►

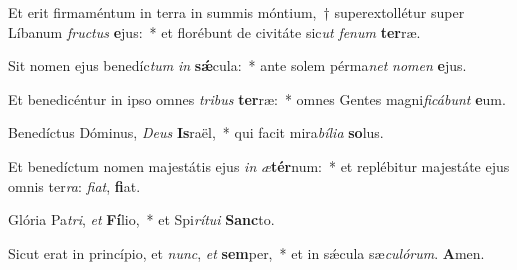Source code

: \item Et erit firmaméntum in terra in summis móntium,~† superextollétur super Líbanum \textit{fruc}\textit{tus} \textbf{e}jus:~* et florébunt de civitáte sic\textit{ut} \textit{fe}\textit{num} \textbf{ter}ræ.
\item Sit nomen ejus benedíc\textit{tum} \textit{in} \textbf{sǽ}cula:~* ante solem pérma\textit{net} \textit{no}\textit{men} \textbf{e}jus.
\item Et benedicéntur in ipso omnes \textit{tri}\textit{bus} \textbf{ter}ræ:~* omnes Gentes magni\textit{fi}\textit{cá}\textit{bunt} \textbf{e}um.
\item Benedíctus Dóminus, \textit{De}\textit{us} \textbf{Is}raël,~* qui facit mira\textit{bí}\textit{li}\textit{a} \textbf{so}lus.
\item Et benedíctum nomen majestátis ejus \textit{in} \textit{æ}\textbf{tér}num:~* et replébitur majestáte ejus omnis ter\textit{ra}: \textit{fi}\textit{at}, \textbf{fi}at.
\item Glória Pa\textit{tri}, \textit{et} \textbf{Fí}lio,~* et Spi\textit{rí}\textit{tu}\textit{i} \textbf{Sanc}to.
\item Sicut erat in princípio, et \textit{nunc}, \textit{et} \textbf{sem}per,~* et in sǽcula sæ\textit{cu}\textit{ló}\textit{rum}. \textbf{A}men.
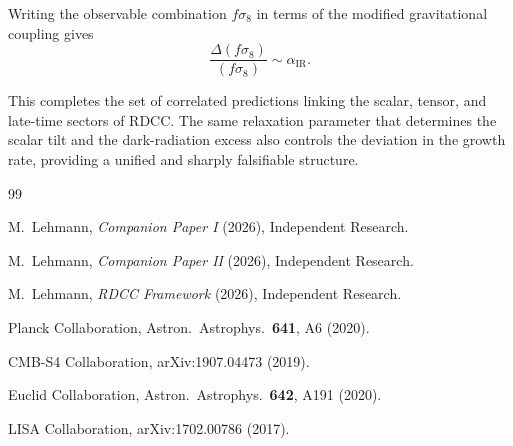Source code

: \documentclass[11pt,a4paper]{article}
\begin{document}
Writing the observable combination $f\sigma_8$ in terms of the modified gravitational
coupling gives
\begin{equation}
    \frac{\Delta(f\sigma_8)}{(f\sigma_8)}
    \sim \alpha_{\mathrm{IR}}.
\end{equation}

This completes the set of correlated predictions linking the scalar, tensor, and
late-time sectors of RDCC. The same relaxation parameter that determines the scalar
tilt and the dark-radiation excess also controls the deviation in the growth rate,
providing a unified and sharply falsifiable structure.

\begin{thebibliography}{99}

M.~Lehmann,
\textit{Companion Paper I} (2026), Independent Research.

M.~Lehmann,
\textit{Companion Paper II} (2026), Independent Research.

M.~Lehmann,
\textit{RDCC Framework} (2026), Independent Research.

Planck Collaboration,
Astron.\ Astrophys.\ \textbf{641}, A6 (2020).

CMB-S4 Collaboration,
arXiv:1907.04473 (2019).

Euclid Collaboration,
Astron.\ Astrophys.\ \textbf{642}, A191 (2020).

LISA Collaboration,
arXiv:1702.00786 (2017).

\end{thebibliography}
\end{document}
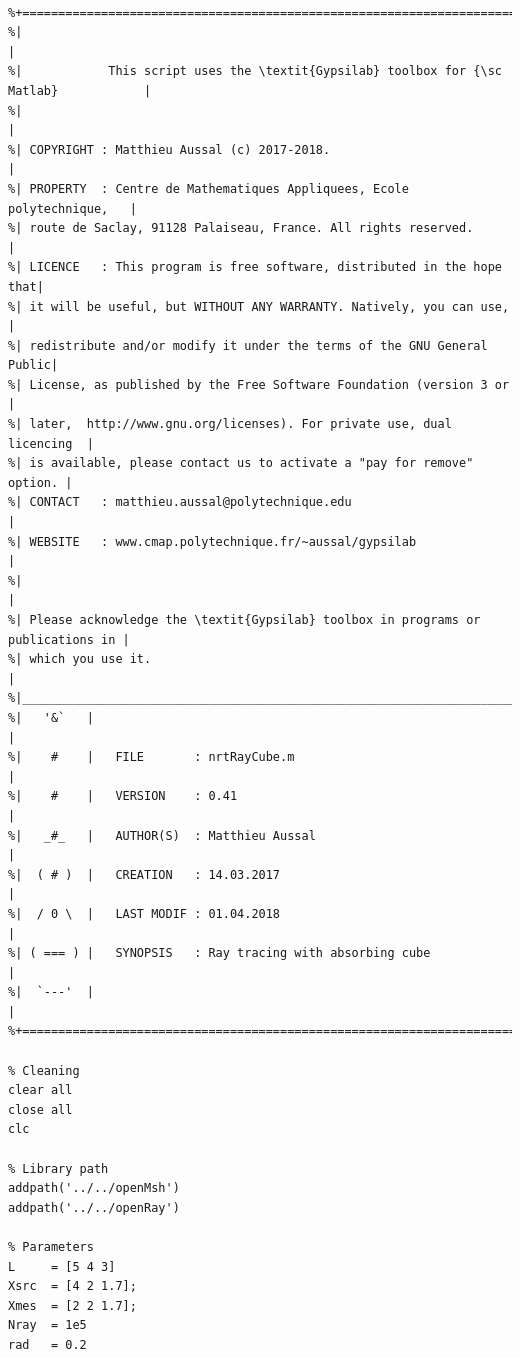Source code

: \documentclass[AMA,STIX1COL]{WileyNJD-v2}
\begin{document}
\begin{lstlisting}[style=Matlab-editor,basicstyle=\footnotesize]

%+========================================================================+
%|                                                                        |
%|            This script uses the \textit{Gypsilab} toolbox for {\sc Matlab}            |
%|                                                                        |
%| COPYRIGHT : Matthieu Aussal (c) 2017-2018.                             |
%| PROPERTY  : Centre de Mathematiques Appliquees, Ecole polytechnique,   |
%| route de Saclay, 91128 Palaiseau, France. All rights reserved.         |
%| LICENCE   : This program is free software, distributed in the hope that|
%| it will be useful, but WITHOUT ANY WARRANTY. Natively, you can use,    |
%| redistribute and/or modify it under the terms of the GNU General Public|
%| License, as published by the Free Software Foundation (version 3 or    |
%| later,  http://www.gnu.org/licenses). For private use, dual licencing  |
%| is available, please contact us to activate a "pay for remove" option. |
%| CONTACT   : matthieu.aussal@polytechnique.edu                          |
%| WEBSITE   : www.cmap.polytechnique.fr/~aussal/gypsilab                 |
%|                                                                        |
%| Please acknowledge the \textit{Gypsilab} toolbox in programs or publications in |
%| which you use it.                                                      |
%|________________________________________________________________________|
%|   '&`   |                                                              |
%|    #    |   FILE       : nrtRayCube.m                                  |
%|    #    |   VERSION    : 0.41                                          |
%|   _#_   |   AUTHOR(S)  : Matthieu Aussal                               |
%|  ( # )  |   CREATION   : 14.03.2017                                    |
%|  / 0 \  |   LAST MODIF : 01.04.2018                                    |
%| ( === ) |   SYNOPSIS   : Ray tracing with absorbing cube               |
%|  `---'  |                                                              |
%+========================================================================+

% Cleaning
clear all
close all
clc

% Library path
addpath('../../openMsh')
addpath('../../openRay')

% Parameters
L     = [5 4 3]
Xsrc  = [4 2 1.7];
Xmes  = [2 2 1.7];
Nray  = 1e5
rad   = 0.2


\end{lstlisting}
\end{document}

◄

Action item — From the first line of the material to the last, retype everything exactly except the images.

Finished exercise —
Source code

: \item Et erit firmaméntum in terra in summis móntium,~† superextollétur super Líbanum \textit{fruc}\textit{tus} \textbf{e}jus:~* et florébunt de civitáte sic\textit{ut} \textit{fe}\textit{num} \textbf{ter}ræ.
\item Sit nomen ejus benedíc\textit{tum} \textit{in} \textbf{sǽ}cula:~* ante solem pérma\textit{net} \textit{no}\textit{men} \textbf{e}jus.
\item Et benedicéntur in ipso omnes \textit{tri}\textit{bus} \textbf{ter}ræ:~* omnes Gentes magni\textit{fi}\textit{cá}\textit{bunt} \textbf{e}um.
\item Benedíctus Dóminus, \textit{De}\textit{us} \textbf{Is}raël,~* qui facit mira\textit{bí}\textit{li}\textit{a} \textbf{so}lus.
\item Et benedíctum nomen majestátis ejus \textit{in} \textit{æ}\textbf{tér}num:~* et replébitur majestáte ejus omnis ter\textit{ra}: \textit{fi}\textit{at}, \textbf{fi}at.
\item Glória Pa\textit{tri}, \textit{et} \textbf{Fí}lio,~* et Spi\textit{rí}\textit{tu}\textit{i} \textbf{Sanc}to.
\item Sicut erat in princípio, et \textit{nunc}, \textit{et} \textbf{sem}per,~* et in sǽcula sæ\textit{cu}\textit{ló}\textit{rum}. \textbf{A}men.
Source code

: \documentclass[11pt,a4paper]{article}
\begin{document}
Writing the observable combination $f\sigma_8$ in terms of the modified gravitational
coupling gives
\begin{equation}
    \frac{\Delta(f\sigma_8)}{(f\sigma_8)}
    \sim \alpha_{\mathrm{IR}}.
\end{equation}

This completes the set of correlated predictions linking the scalar, tensor, and
late-time sectors of RDCC. The same relaxation parameter that determines the scalar
tilt and the dark-radiation excess also controls the deviation in the growth rate,
providing a unified and sharply falsifiable structure.

\begin{thebibliography}{99}

M.~Lehmann,
\textit{Companion Paper I} (2026), Independent Research.

M.~Lehmann,
\textit{Companion Paper II} (2026), Independent Research.

M.~Lehmann,
\textit{RDCC Framework} (2026), Independent Research.

Planck Collaboration,
Astron.\ Astrophys.\ \textbf{641}, A6 (2020).

CMB-S4 Collaboration,
arXiv:1907.04473 (2019).

Euclid Collaboration,
Astron.\ Astrophys.\ \textbf{642}, A191 (2020).

LISA Collaboration,
arXiv:1702.00786 (2017).

\end{thebibliography}
\end{document}
Source code

: \documentclass[AMA,STIX1COL]{WileyNJD-v2}
\begin{document}
\begin{lstlisting}[style=Matlab-editor,basicstyle=\footnotesize]

%+========================================================================+
%|                                                                        |
%|            This script uses the \textit{Gypsilab} toolbox for {\sc Matlab}            |
%|                                                                        |
%| COPYRIGHT : Matthieu Aussal (c) 2017-2018.                             |
%| PROPERTY  : Centre de Mathematiques Appliquees, Ecole polytechnique,   |
%| route de Saclay, 91128 Palaiseau, France. All rights reserved.         |
%| LICENCE   : This program is free software, distributed in the hope that|
%| it will be useful, but WITHOUT ANY WARRANTY. Natively, you can use,    |
%| redistribute and/or modify it under the terms of the GNU General Public|
%| License, as published by the Free Software Foundation (version 3 or    |
%| later,  http://www.gnu.org/licenses). For private use, dual licencing  |
%| is available, please contact us to activate a "pay for remove" option. |
%| CONTACT   : matthieu.aussal@polytechnique.edu                          |
%| WEBSITE   : www.cmap.polytechnique.fr/~aussal/gypsilab                 |
%|                                                                        |
%| Please acknowledge the \textit{Gypsilab} toolbox in programs or publications in |
%| which you use it.                                                      |
%|________________________________________________________________________|
%|   '&`   |                                                              |
%|    #    |   FILE       : nrtRayCube.m                                  |
%|    #    |   VERSION    : 0.41                                          |
%|   _#_   |   AUTHOR(S)  : Matthieu Aussal                               |
%|  ( # )  |   CREATION   : 14.03.2017                                    |
%|  / 0 \  |   LAST MODIF : 01.04.2018                                    |
%| ( === ) |   SYNOPSIS   : Ray tracing with absorbing cube               |
%|  `---'  |                                                              |
%+========================================================================+

% Cleaning
clear all
close all
clc

% Library path
addpath('../../openMsh')
addpath('../../openRay')

% Parameters
L     = [5 4 3]
Xsrc  = [4 2 1.7];
Xmes  = [2 2 1.7];
Nray  = 1e5
rad   = 0.2


\end{lstlisting}
\end{document}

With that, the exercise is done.